Moving away from static interfaces in an AI-driven world
Imagine saying “Move it 20px to the right” to a designer. Pixel-perfect commands stifle creativity as both human designers and AI view layouts holistically and often undo tiny tweaks to maintain balance.

Giving exact sizes and positions also buries your reasoning, making it less obvious why specific choices were made. Why that color? Why that spacing? Maybe it was random? When AI updates your design later, it may erase those decisions and, along with them, your original ideas.
Instead of seeing interfaces as finished pictures, think of them as live streams. Features change, needs shift, and manual fixes become problems. AI can’t incorporate every pixel adjustment if it can't understand the reasoning for those changes.
What building UI with AI should look like
The better way is to talk to AI in plain terms. Explain your goal, not the exact look. For example, instead of saying “Make this button 100px wide,” say “Ensure the button is prominent and easy to tap,” and let AI handle the details. For instance, you might say “Let users pick from a list or type their own option,” and let AI choose a Combobox as a UI element. If you simply say “Let users pick from a list,” AI would choose a Select element. You define what you want; AI fills in the details.
With this approach, AI takes care of layout, accessibility, and style. It keeps your design consistent and up to date, while you focus on the big picture.
The future of UI is a simple promise: you explain why, and AI figures out how - delivering faster, more consistent, and scalable designs. Your designs stay fresh, flexible, and true to your vision, at least that's the idea.
What about taste and personal preference?
What about choices you can't really explain? Maybe you just know when something looks right, but you don’t have a clear reason why. In those cases, a good AI-driven design tool needs a special UX:
- Offer options: Let you pick between different looks.
- Record your choice: The AI remembers your pick and your feedback.
- Check in later: When that part of the design changes, the AI asks if your preference still stands or if it can try a new style.
This way, even your gut feelings stay part of the design process, and AI learns what feels right for you over time.
Documenting the intent instead of random decisions
When we create pixel-perfect designs, we bury intent and make it hard to record our reasoning. Generating multiple versions and trusting your gut - then never revisiting those drafts - means ideas, feedback, and rationale get lost, especially as teams grow and many people work on the same product. Stakeholders and even your future self have no clear record of why choices were made. Only the final artifact survives, even though the real value lies in the ideas and intent behind it. Artifacts alone are just one way to implement the original idea.

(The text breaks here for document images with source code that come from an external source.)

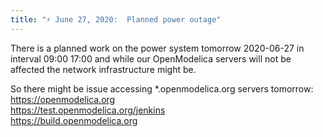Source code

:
 ```yaml
---
title: "⚡ June 27, 2020:  Planned power outage"
---
```

There is a planned work on the power system tomorrow 2020-06-27 in interval&nbsp;09:00 17:00 and while our OpenModelica servers will&nbsp;not be affected the network infrastructure might be.

So there might be issue accessing *.openmodelica.org servers tomorrow:  
<https://openmodelica.org>&nbsp;  
<https://test.openmodelica.org/jenkins>&nbsp;  
<https://build.openmodelica.org>

&nbsp;

&nbsp;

AB testing should not be an afterthought
It’s easy to trust your gut as a designer - but is that what users really want? Feedback loops are often painfully slow. It can take weeks or months to implement a design, gather user feedback, and learn what didn’t work. Sometimes you must rethink the entire design or address multiple issues, and over time, designers can lose the ability to critically evaluate their own work.
With an AI-driven design process, you can dramatically speed up this feedback loop - from concept to user testing in hours or even minutes. You won’t get stuck on minor implementation details or cling to outdated decisions.

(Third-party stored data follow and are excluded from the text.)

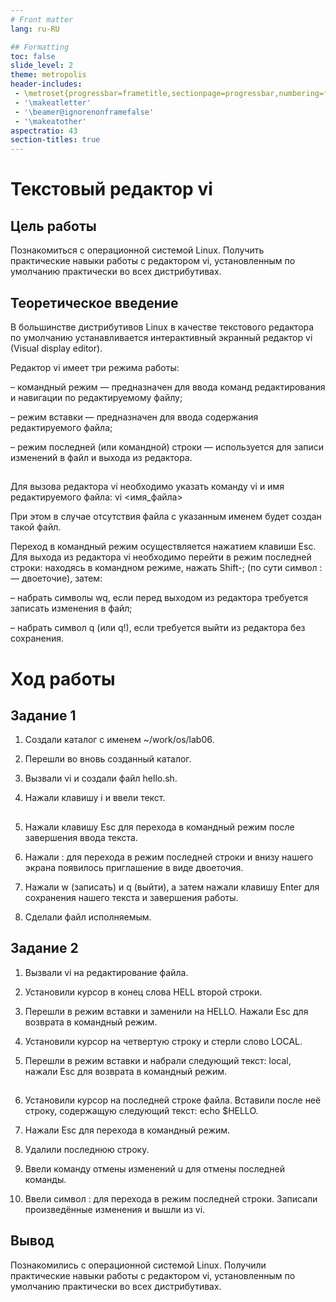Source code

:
 ```yaml
---
# Front matter
lang: ru-RU

## Formatting
toc: false
slide_level: 2
theme: metropolis
header-includes: 
 - \metroset{progressbar=frametitle,sectionpage=progressbar,numbering=fraction}
 - '\makeatletter'
 - '\beamer@ignorenonframefalse'
 - '\makeatother'
aspectratio: 43
section-titles: true
---
```


# Текстовый редактор vi

## Цель работы

Познакомиться с операционной системой Linux. Получить практические навыки работы с редактором vi, установленным по умолчанию практически во всех дистрибутивах.

## Теоретическое введение

В большинстве дистрибутивов Linux в качестве текстового редактора по умолчанию
устанавливается интерактивный экранный редактор vi (Visual display editor).

Редактор vi имеет три режима работы:

– командный режим — предназначен для ввода команд редактирования и навигации по
редактируемому файлу;

– режим вставки — предназначен для ввода содержания редактируемого файла;

– режим последней (или командной) строки — используется для записи изменений в файл
и выхода из редактора.

##

Для вызова редактора vi необходимо указать команду vi и имя редактируемого файла:
vi <имя_файла>

При этом в случае отсутствия файла с указанным именем будет создан такой файл.

Переход в командный режим осуществляется нажатием клавиши Esc. Для выхода из
редактора vi необходимо перейти в режим последней строки: находясь в командном
режиме, нажать Shift-; (по сути символ : — двоеточие), затем:

– набрать символы wq, если перед выходом из редактора требуется записать изменения
в файл;

– набрать символ q (или q!), если требуется выйти из редактора без сохранения.

# Ход работы
## Задание 1

1. Создали каталог с именем ~/work/os/lab06.

2. Перешли во вновь созданный каталог.

3. Вызвали vi и создали файл hello.sh. 

4. Нажали клавишу i и ввели текст. 

##

5. Нажали клавишу Esc для перехода в командный режим после завершения ввода текста.

6. Нажали : для перехода в режим последней строки и внизу нашего экрана появилось приглашение в виде двоеточия.

7. Нажали w (записать) и q (выйти), а затем нажали клавишу Enter для сохранения нашего текста и завершения работы.

8. Сделали файл исполняемым. 

## Задание 2

1. Вызвали vi на редактирование файла.

2. Установили курсор в конец слова HELL второй строки. 

3. Перешли в режим вставки и заменили на HELLO. Нажали Esc для возврата в командный режим.

4. Установили курсор на четвертую строку и стерли слово LOCAL.

5. Перешли в режим вставки и набрали следующий текст: local, нажали Esc для
возврата в командный режим.

##

6. Установили курсор на последней строке файла. Вставили после неё строку, содержащую
следующий текст: echo $HELLO. 

7. Нажали Esc для перехода в командный режим.

8. Удалили последнюю строку.

9. Ввели команду отмены изменений u для отмены последней команды.

10. Ввели символ : для перехода в режим последней строки. Записали произведённые изменения и вышли из vi. 

## Вывод

Познакомились с операционной системой Linux. Получили практические навыки работы с редактором vi, установленным по умолчанию практически во всех дистрибутивах.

This approach lets you relentlessly focus on what users need instead of personal preferences.
Adopting a new mindset
This represents a dramatic shift from how we think about design today. Today, design centers on our personal experiences and preferred workflows. With direct manipulation tools, we feel like artists shaping the world. We have complete control, and the process feels inherently creative.
With AI, the focus shifts from total control to expressing intent - guiding the outcome rather than dictating every detail. It’s about guiding others to achieve the results you want rather than doing it yourself. For those managing teams, this will feel familiar: managers don’t implement tasks themselves; their role is to ensure teams build what users need, acting as a translation layer between users and the product.